His tone was that of one gravely amused, indulgently caressing. Heavens! he was thinking. The contrast here was quite delicious; in fact, it was unique. If only Lilith could have seen into his thoughts at that moment, if only she had had the faintest inkling as to their nature an hour or so back. Still something in his look or in his tone sobered her.

"Ah, Laurence, forgive me," she cried. "How unfeeling I am, throwing my light-heartedness at you in this way, when things are going so badly with you."

"Unfeeling? Why, child, I love to see you rejoicing in the bright happiness of your youth and glowing spirits. I would not have you otherwise for all the world."

"No, I ought not to feel that way just now, when you – when so many all round us – are passing through such a dreadfully anxious and critical time. Tell me, Laurence, are things brightening for you even a little?"

"Not even a little; the case is all the other way. But don't you think about it, child. Be happy while you can and as long as you can. It is the worst possible philosophy to afflict yourself over the woes of other people."

Now the tears did indeed well to Lilith's eyes, but assuredly this time they were not tears of joy and thankfulness. One or two even fell.

"Don't sneer, Laurence. You must keep the satire and cynicism for all the world, if you will, but keep the inner side of your nature for me," said she, and in the sweet, pleading ring in her voice there was no lack of feeling now. "You have had about ten times more than your share of all the dark and bitter side of life. You will not refuse my sympathy – my deepest, most heartfelt sympathy – will you, dear? Ah, would that it were only of any use at all!"

"Your sympathy?
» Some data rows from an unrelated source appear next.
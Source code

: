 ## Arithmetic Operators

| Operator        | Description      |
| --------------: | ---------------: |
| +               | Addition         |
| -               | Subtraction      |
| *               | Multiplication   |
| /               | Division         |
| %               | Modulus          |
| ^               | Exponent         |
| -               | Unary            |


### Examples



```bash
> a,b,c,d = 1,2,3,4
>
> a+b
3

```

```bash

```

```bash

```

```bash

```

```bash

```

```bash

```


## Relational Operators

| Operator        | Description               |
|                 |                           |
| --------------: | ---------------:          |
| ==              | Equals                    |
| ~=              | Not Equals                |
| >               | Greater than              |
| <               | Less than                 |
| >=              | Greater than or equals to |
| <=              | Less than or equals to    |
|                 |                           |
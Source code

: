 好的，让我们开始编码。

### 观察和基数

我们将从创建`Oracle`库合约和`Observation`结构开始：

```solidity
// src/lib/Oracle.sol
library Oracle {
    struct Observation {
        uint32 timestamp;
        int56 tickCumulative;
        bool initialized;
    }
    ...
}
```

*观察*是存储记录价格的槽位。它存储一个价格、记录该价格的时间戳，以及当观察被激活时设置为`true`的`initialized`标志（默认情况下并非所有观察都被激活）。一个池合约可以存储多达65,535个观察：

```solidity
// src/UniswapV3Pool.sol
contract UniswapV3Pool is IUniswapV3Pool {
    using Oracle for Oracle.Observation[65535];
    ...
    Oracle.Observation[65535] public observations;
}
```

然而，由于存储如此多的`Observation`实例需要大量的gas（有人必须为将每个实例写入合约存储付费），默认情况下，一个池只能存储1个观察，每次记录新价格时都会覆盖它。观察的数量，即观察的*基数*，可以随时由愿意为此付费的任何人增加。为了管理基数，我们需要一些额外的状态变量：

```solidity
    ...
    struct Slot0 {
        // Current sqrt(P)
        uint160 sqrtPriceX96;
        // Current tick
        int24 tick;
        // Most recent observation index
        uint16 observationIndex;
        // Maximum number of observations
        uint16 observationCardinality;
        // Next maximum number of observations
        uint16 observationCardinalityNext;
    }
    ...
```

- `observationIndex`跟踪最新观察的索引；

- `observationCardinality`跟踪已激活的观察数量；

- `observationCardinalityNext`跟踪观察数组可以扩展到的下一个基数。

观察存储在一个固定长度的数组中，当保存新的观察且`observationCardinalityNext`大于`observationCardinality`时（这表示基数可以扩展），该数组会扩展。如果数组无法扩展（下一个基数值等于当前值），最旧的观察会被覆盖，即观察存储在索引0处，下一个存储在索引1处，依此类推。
Why, I value and prize it more than anything else in the world – in fact it is the only thing in the world I do value. 'Of any use at all?' It is of some use – of incalculable use, perhaps."

A smile lit up the clouded sadness of her face.

"If I only thought that," she said. "Still it's more than sweet to hear you say so. Tell me, Laurence, what was the strange sympathetic magnetism that existed between us from the very first – yes, long before we talked together? I was conscious of it, if you were not – a sympathy that makes it easy for me to follow you, when you talk so darkly that nobody else could."

"Oh, there is such a sympathy, then?"

"Of course there is, and you know it."

"Perhaps. Tell me, Lilith, do you still cherish certain fusty and antiquated superstitions which make that good results and beneficial can never come out of abstract wrong? Abstract wrong being for present purposes a mere conventionality."

She looked at him for a moment. The interchange of that steady silent glance was sufficient.